A war of words is escalating between the British financier Brass Hat Media Avice (BHMA) and the beleaguered German media fund VIP Medienfonds 4 following the refusal of VIP's managing director Peter Riedel to honour a strategic co-investment partnership negotiated with BHMA by his predecessor Dirk Specht last September to manage VIP's funds.

This has led BHMA to sue VIP for a court declaration in Munich's Regional Court and VIP in turn applying to have the action dismissed.

Instead of collaborating with BHMA on identifying projects to present to investors, Riedel proposed his own slate of projects at a general shareholder assembly last December.

'Unsurprisingly, this has caused a conflict where the newly elected board of investors has refused to sign off investments into the projects proposed by Peter Riedel,' commented BHMA's CEO Lars Sylvest.

'It is sad to see that the Riedel management has taken the investors hostage. The Brass Hat deal would have brought additional expertise to VIP at no extra cost for the investors, but instead the Riedel management has chosen to expose the investors in a lawsuit only to retain the Brass Hat fees for its own entities,' Sylvest said.

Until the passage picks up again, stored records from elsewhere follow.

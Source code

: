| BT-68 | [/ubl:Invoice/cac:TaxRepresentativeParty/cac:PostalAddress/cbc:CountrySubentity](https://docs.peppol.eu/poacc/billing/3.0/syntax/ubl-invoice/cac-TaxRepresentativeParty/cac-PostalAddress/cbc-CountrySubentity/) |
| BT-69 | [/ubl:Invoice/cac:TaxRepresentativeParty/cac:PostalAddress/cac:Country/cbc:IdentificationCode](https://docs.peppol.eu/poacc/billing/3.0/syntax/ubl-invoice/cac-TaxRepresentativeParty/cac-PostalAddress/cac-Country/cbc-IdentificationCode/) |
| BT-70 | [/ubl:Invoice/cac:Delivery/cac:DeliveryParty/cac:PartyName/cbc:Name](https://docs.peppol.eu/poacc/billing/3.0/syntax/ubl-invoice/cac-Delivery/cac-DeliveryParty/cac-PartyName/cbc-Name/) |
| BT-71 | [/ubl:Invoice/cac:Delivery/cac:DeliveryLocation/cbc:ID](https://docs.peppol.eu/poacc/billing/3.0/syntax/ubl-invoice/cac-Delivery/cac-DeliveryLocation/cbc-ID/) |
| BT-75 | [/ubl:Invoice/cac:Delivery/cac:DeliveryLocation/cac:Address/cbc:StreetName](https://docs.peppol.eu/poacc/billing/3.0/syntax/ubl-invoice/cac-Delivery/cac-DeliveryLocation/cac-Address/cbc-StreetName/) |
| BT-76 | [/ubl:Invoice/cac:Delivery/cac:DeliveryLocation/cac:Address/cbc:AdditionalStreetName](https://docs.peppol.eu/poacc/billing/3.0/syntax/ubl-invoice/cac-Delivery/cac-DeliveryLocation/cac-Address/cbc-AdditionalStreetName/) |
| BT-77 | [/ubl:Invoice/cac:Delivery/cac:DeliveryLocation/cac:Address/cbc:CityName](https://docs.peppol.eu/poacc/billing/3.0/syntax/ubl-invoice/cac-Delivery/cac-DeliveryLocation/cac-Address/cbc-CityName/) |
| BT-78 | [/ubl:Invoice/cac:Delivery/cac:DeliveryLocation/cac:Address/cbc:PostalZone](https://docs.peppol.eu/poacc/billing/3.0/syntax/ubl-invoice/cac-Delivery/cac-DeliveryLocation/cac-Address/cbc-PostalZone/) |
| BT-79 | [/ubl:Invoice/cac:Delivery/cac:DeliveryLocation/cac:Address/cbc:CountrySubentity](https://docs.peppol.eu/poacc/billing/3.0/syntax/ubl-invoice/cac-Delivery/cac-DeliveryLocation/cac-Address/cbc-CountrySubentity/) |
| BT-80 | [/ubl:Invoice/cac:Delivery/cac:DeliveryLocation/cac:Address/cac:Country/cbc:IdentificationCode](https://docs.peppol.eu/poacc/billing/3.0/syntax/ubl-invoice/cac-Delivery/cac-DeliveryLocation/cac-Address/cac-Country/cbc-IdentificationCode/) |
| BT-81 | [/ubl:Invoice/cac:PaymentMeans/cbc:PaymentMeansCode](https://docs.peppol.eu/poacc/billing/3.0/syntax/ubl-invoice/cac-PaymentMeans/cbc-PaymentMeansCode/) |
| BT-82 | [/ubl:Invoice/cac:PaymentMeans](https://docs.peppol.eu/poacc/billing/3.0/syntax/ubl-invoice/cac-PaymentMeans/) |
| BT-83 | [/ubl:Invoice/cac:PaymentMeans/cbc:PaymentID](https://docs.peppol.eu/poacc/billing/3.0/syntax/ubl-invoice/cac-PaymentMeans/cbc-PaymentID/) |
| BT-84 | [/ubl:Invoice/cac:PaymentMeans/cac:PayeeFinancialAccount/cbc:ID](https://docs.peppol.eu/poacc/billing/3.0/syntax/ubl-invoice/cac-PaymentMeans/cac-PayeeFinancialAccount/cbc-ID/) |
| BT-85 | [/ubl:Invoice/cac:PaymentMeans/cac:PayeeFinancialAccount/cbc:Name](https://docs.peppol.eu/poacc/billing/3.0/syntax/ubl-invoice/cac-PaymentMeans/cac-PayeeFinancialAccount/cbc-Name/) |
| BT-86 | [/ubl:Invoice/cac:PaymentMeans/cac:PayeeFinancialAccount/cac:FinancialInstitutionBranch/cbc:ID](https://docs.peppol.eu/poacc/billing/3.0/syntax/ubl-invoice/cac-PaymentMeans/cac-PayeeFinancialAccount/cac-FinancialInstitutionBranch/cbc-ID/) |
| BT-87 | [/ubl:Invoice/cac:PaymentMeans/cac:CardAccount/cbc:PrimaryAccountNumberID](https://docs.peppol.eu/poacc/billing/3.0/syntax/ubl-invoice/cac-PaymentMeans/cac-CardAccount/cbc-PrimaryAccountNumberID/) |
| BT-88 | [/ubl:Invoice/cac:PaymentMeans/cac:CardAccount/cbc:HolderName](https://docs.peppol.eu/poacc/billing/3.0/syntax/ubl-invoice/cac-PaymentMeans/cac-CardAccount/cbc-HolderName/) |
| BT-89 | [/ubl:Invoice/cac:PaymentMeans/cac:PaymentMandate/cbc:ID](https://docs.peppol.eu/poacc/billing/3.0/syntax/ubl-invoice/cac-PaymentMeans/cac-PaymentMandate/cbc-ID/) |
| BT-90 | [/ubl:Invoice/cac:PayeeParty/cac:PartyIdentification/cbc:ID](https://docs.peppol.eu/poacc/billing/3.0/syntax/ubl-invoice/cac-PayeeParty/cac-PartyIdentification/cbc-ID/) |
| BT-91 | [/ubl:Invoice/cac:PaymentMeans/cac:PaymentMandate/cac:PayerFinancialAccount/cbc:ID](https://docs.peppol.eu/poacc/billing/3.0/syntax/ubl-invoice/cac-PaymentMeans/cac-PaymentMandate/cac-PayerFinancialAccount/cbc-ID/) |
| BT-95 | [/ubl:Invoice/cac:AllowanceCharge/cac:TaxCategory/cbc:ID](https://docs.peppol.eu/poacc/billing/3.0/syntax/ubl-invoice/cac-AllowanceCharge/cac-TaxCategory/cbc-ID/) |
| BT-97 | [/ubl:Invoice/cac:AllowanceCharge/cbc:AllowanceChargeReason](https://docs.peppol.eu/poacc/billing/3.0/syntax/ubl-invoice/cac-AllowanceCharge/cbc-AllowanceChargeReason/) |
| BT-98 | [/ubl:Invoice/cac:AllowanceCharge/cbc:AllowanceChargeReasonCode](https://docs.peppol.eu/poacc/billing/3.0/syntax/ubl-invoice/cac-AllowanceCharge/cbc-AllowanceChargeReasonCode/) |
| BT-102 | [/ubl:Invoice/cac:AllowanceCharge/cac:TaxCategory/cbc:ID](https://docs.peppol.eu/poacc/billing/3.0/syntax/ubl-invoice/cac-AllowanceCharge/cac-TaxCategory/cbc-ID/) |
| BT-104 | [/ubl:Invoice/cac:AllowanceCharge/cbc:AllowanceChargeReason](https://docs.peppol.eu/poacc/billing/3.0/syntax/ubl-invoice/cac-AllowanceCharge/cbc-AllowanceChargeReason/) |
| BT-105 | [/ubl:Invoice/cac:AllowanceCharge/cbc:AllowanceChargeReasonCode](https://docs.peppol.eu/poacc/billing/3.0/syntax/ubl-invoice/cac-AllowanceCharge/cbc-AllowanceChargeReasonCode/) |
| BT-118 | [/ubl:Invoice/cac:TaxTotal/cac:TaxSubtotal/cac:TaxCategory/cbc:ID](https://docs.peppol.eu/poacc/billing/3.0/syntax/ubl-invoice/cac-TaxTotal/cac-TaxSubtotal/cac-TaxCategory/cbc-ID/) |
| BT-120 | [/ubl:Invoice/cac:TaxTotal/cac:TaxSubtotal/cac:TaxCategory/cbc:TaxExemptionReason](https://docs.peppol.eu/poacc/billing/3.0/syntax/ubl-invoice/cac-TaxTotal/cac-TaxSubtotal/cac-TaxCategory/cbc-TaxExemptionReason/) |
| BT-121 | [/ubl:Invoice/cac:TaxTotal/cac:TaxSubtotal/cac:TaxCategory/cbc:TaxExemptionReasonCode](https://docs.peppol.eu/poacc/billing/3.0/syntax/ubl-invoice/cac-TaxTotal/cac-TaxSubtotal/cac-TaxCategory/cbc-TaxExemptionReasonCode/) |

In his defence, Riedel has countered in an official communique that he considered that the contracts for last year's deal with BHMA 'invalid and completely unacceptable as, in our view, the business of VIP Medienfonds 4 would thereby be undermined in its basic elements.'

'Should the contracts in fact become legally binding, this would result in a situation where the fund could no longer negotiate or carry out a single project alone,' Riedel argued, adding that, by concluding these contracts, the previous managing director Dirk Specht had 'misused his authorisation in a glaring way to the detriment of the investors.'

Specht, a former director at PriceWaterhouseCoopers and Arthur Andersen in Germany, became the new director of VIP in April 2006, restructured the beleagured fund whose founder Andreas Schmid was imprisoned and engaged Brass Hat in 2007 to manage the $200m funds remaining in the VIP coffers. A few weeks after signing the long-form agreement with Brass Hat, Schmid and his trustee chose to replace Specht with Riedel.

Riedel claims that the contracts would have required 'the prior consent of the board of investors and shareholders assembly. This however did not happen' and argued that BHMA and Specht 'attempted to declare the co-investment and cooperation agreement as normal agency contracts'.